▶ Exercise goal
Throughout the entries below, report every line where "archivo" is found.

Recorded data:
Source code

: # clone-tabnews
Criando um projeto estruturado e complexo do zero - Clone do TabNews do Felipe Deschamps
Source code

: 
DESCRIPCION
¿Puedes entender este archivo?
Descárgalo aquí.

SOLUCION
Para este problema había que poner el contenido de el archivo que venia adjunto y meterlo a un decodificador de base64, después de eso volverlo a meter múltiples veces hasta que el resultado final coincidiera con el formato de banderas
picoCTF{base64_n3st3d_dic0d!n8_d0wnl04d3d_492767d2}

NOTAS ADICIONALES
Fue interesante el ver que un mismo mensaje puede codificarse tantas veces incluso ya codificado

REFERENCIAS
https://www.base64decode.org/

▶ Solution for this problem
¿Puedes entender este archivo?
Para este problema había que poner el contenido de el archivo que venia adjunto y meterlo a un decodificador de base64, después de eso volverlo a meter múltiples veces hasta que el resultado final coincidiera con el formato de banderas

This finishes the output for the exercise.